Una volta entrato in tenda Doppet non si aspettò l'accoglienza di tutti gli ufficiali, Napoleone compreso, bramoso di saperne di più sul nuovo arrivato, nascondendo questo desiderio dietro un atteggiamento disinteressato. Le voci non sempre erano veritiere e lui voleva accertarsi delle sue doti "Sarà realmente in grado di prendere Tolone senza più perdere tempo?" risuonava nella sua testa.

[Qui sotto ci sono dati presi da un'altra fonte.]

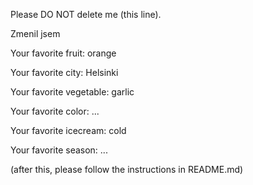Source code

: Please DO NOT delete me (this line).

Zmenil jsem


Your favorite fruit: orange

Your favorite city: Helsinki

Your favorite vegetable: garlic

Your favorite color: ...

Your favorite icecream: cold

Your favorite season: ...


(after this, please follow the instructions in README.md)
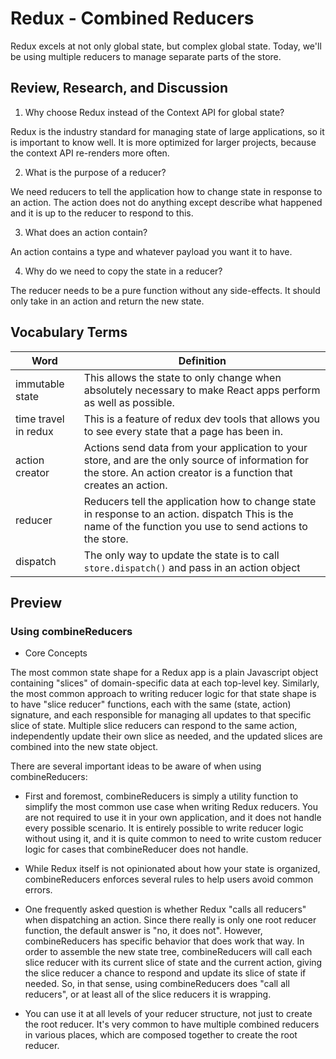 # Redux - Combined Reducers

Redux excels at not only global state, but complex global state. Today, we'll be using multiple reducers to manage separate parts of the store.

## Review, Research, and Discussion

1.  Why choose Redux instead of the Context API for global state?

Redux is the industry standard for managing state of large applications, so it is important to know well. It is more optimized for larger projects, because the context API re-renders more often.

2. What is the purpose of a reducer?

We need reducers to tell the application how to change state in response to an action. The action does not do anything except describe what happened and it is up to the reducer to respond to this.

3. What does an action contain?

An action contains a type and whatever payload you want it to have.

4. Why do we need to copy the state in a reducer?

The reducer needs to be a pure function without any side-effects. It should only take in an action and return the new state.

## Vocabulary Terms

| Word                 | Definition                                                                                                                                                           |
| -------------------- | -------------------------------------------------------------------------------------------------------------------------------------------------------------------- |
| immutable state      | This allows the state to only change when absolutely necessary to make React apps perform as well as possible.                                                       |
| time travel in redux | This is a feature of redux dev tools that allows you to see every state that a page has been in.                                                                     |
| action creator       | Actions send data from your application to your store, and are the only source of information for the store. An action creator is a function that creates an action. |
| reducer              | Reducers tell the application how to change state in response to an action. dispatch This is the name of the function you use to send actions to the store.          |
| dispatch             | The only way to update the state is to call `store.dispatch()` and pass in an action object                                                                          |

## Preview

### Using combineReducers

- Core Concepts

The most common state shape for a Redux app is a plain Javascript object containing "slices" of domain-specific data at each top-level key. Similarly, the most common approach to writing reducer logic for that state shape is to have "slice reducer" functions, each with the same (state, action) signature, and each responsible for managing all updates to that specific slice of state. Multiple slice reducers can respond to the same action, independently update their own slice as needed, and the updated slices are combined into the new state object.

There are several important ideas to be aware of when using combineReducers:

- First and foremost, combineReducers is simply a utility function to simplify the most common use case when writing Redux reducers. You are not required to use it in your own application, and it does not handle every possible scenario. It is entirely possible to write reducer logic without using it, and it is quite common to need to write custom reducer logic for cases that combineReducer does not handle.

- While Redux itself is not opinionated about how your state is organized, combineReducers enforces several rules to help users avoid common errors.

- One frequently asked question is whether Redux "calls all reducers" when dispatching an action. Since there really is only one root reducer function, the default answer is "no, it does not". However, combineReducers has specific behavior that does work that way. In order to assemble the new state tree, combineReducers will call each slice reducer with its current slice of state and the current action, giving the slice reducer a chance to respond and update its slice of state if needed. So, in that sense, using combineReducers does "call all reducers", or at least all of the slice reducers it is wrapping.

- You can use it at all levels of your reducer structure, not just to create the root reducer. It's very common to have multiple combined reducers in various places, which are composed together to create the root reducer.

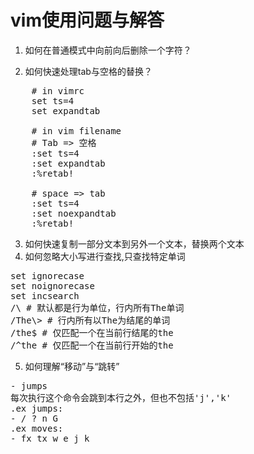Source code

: # vim使用问题与解答

1. 如何在普通模式中向前向后删除一个字符？

2. 如何快速处理tab与空格的替换？

<pre>
	# in vimrc
	set ts=4
	set expandtab

	# in vim filename
	# Tab => 空格
	:set ts=4
	:set expandtab
	:%retab!

	# space => tab
	:set ts=4
	:set noexpandtab
	:%retab!
</pre>


3. 如何快速复制一部分文本到另外一个文本，替换两个文本
4. 如何忽略大小写进行查找,只查找特定单词

<pre>
set ignorecase
set noignorecase
set incsearch
/\<The\> # 默认都是行为单位，行内所有The单词
/The\> # 行内所有以The为结尾的单词
/the$ # 仅匹配一个在当前行结尾的the
/^the # 仅匹配一个在当前行开始的the
</pre>

5. 如何理解“移动”与“跳转”
<pre>
- jumps
每次执行这个命令会跳到本行之外，但也不包括'j','k'
.ex jumps:
- / ? n G
.ex moves:
- fx tx w e j k 
</pre>
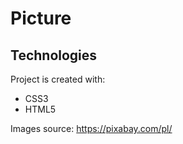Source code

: # Picture

## Technologies
Project is created with:
* CSS3
* HTML5

Images source: https://pixabay.com/pl/
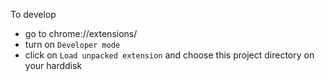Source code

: To develop
- go to chrome://extensions/
- turn on `Developer mode`
- click on `Load unpacked extension` and choose this project directory on your harddisk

L'aspetto fisico non era certo paragonabile a quello del suo predecessore, anzi, pareva un uomo comune, dai classici lineamenti francesi, il naso dritto, le labbra sottili, i capelli incipriati, naturali e il corpo rotondetto. Era quasi coetaneo di Carteaux, se non di qualche anno in meno, non che fosse rilevante ai fini della buona riuscita dell'assalto. L'esperienza e la capacità di mettere su un buon esercito erano le qualità davvero importanti.

Si presentò con molto garbo, dimostrando di essere pacato e gentile, poi si rivolse ai presenti pregando di riferirgli nome e grado rimanendo impressionato e sorpreso dalla giovanissima età di qualche ufficiale - Spero, con il vostro aiuto, di riuscire a riconquistare Tolone, come ho fatto con Lione e soprattutto della vostra collaborazione - Il resto annuì, augurandosi l'azione, cosicché potessero risolvere il problema e tornarsene nei propri reggimenti.